→ **What the task requires**
Please copy out each line of the listing that contains the word "收到的数据转发到".

→ **The records**
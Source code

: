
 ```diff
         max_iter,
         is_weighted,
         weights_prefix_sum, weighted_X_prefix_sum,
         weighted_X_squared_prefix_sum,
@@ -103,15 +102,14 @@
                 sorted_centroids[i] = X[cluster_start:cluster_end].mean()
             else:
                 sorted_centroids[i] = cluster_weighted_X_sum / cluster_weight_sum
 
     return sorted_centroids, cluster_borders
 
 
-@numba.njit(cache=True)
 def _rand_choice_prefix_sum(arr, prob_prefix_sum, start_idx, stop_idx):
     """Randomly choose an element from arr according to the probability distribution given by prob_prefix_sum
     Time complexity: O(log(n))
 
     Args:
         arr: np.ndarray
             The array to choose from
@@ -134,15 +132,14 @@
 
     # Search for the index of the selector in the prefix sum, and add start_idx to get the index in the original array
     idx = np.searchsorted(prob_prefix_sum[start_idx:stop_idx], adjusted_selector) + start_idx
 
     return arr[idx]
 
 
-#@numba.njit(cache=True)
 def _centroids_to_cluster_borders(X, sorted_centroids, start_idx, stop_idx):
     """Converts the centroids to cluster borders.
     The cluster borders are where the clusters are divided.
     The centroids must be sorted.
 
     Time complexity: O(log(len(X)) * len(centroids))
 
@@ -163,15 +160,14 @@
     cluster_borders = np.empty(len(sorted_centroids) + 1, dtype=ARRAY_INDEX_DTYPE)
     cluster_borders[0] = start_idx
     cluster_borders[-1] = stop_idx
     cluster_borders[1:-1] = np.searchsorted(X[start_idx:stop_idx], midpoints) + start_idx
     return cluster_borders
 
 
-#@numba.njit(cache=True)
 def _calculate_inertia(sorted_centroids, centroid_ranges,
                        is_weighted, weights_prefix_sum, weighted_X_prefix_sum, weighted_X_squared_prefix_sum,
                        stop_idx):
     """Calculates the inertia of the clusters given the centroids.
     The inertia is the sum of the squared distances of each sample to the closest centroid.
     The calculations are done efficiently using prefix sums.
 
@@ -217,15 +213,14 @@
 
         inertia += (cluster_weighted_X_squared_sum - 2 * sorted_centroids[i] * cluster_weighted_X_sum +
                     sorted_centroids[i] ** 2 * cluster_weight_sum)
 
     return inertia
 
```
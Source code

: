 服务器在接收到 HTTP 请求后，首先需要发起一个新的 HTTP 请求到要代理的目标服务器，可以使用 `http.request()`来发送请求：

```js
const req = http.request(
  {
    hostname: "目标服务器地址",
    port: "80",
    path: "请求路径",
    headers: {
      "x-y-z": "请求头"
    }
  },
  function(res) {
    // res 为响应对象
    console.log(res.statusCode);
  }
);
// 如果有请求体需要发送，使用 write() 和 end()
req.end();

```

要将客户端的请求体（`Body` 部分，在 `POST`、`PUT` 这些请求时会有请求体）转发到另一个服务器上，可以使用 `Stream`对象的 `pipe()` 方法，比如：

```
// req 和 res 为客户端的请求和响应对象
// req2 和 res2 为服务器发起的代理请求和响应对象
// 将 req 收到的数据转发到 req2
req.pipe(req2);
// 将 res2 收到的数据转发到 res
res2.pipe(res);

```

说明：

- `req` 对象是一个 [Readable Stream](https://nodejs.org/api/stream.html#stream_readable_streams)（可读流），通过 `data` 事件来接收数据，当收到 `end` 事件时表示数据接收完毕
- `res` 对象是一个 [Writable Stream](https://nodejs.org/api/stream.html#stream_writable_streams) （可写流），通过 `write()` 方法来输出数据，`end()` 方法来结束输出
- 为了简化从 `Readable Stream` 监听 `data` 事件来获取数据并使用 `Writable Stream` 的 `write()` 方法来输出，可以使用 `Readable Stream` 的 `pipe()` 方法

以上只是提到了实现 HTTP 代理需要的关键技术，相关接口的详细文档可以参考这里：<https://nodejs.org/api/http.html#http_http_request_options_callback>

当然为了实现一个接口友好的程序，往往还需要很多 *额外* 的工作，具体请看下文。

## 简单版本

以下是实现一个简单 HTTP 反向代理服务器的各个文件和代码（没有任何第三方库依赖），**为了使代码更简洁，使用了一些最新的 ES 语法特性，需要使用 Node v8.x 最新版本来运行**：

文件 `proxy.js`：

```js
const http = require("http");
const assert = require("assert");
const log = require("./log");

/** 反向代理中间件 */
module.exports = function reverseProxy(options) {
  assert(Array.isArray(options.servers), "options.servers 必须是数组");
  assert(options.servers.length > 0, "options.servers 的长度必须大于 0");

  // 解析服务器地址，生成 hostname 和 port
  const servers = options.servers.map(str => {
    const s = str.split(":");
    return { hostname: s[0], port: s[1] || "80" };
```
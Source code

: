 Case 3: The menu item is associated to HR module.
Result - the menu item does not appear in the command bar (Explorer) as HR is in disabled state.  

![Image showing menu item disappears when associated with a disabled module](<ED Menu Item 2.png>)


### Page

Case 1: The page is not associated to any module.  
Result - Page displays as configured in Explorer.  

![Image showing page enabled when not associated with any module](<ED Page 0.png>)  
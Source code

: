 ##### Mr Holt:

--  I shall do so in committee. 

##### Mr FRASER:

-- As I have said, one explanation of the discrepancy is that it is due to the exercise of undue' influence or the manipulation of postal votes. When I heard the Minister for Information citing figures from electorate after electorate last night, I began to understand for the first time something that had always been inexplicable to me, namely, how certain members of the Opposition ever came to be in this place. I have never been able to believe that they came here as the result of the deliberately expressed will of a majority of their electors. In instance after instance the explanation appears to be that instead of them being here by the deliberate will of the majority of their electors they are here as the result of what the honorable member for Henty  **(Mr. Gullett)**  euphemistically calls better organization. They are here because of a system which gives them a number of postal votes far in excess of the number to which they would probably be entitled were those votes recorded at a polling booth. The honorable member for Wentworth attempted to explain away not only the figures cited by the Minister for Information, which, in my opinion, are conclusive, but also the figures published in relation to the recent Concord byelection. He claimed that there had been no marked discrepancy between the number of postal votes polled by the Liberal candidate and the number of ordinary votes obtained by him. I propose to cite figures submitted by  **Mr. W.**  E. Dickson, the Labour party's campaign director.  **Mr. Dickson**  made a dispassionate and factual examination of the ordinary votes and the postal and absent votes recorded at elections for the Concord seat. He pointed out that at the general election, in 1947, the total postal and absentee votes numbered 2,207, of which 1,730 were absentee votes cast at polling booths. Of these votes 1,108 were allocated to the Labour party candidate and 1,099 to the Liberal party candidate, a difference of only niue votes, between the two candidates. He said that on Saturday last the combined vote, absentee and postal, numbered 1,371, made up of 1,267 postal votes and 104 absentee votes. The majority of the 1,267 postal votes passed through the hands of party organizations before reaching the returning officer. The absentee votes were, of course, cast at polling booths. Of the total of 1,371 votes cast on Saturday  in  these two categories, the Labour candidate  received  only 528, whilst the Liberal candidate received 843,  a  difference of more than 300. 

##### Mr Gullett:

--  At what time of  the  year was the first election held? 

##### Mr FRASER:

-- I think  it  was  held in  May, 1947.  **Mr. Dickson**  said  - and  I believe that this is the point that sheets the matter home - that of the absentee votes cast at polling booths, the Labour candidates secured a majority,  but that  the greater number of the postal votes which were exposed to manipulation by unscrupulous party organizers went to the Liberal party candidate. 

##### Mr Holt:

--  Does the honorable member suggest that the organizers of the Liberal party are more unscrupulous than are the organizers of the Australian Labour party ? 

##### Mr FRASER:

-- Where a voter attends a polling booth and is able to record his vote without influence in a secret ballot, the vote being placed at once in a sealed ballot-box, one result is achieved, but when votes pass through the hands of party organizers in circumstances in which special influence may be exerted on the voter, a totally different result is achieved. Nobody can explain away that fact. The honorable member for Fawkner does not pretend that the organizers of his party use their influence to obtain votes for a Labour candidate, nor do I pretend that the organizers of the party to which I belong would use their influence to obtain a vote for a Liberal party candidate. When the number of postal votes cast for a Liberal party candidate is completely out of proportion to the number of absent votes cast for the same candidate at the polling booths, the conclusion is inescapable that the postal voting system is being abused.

→ **Solution to the exercise**
// 将 req 收到的数据转发到 req2
// 将 res2 收到的数据转发到 res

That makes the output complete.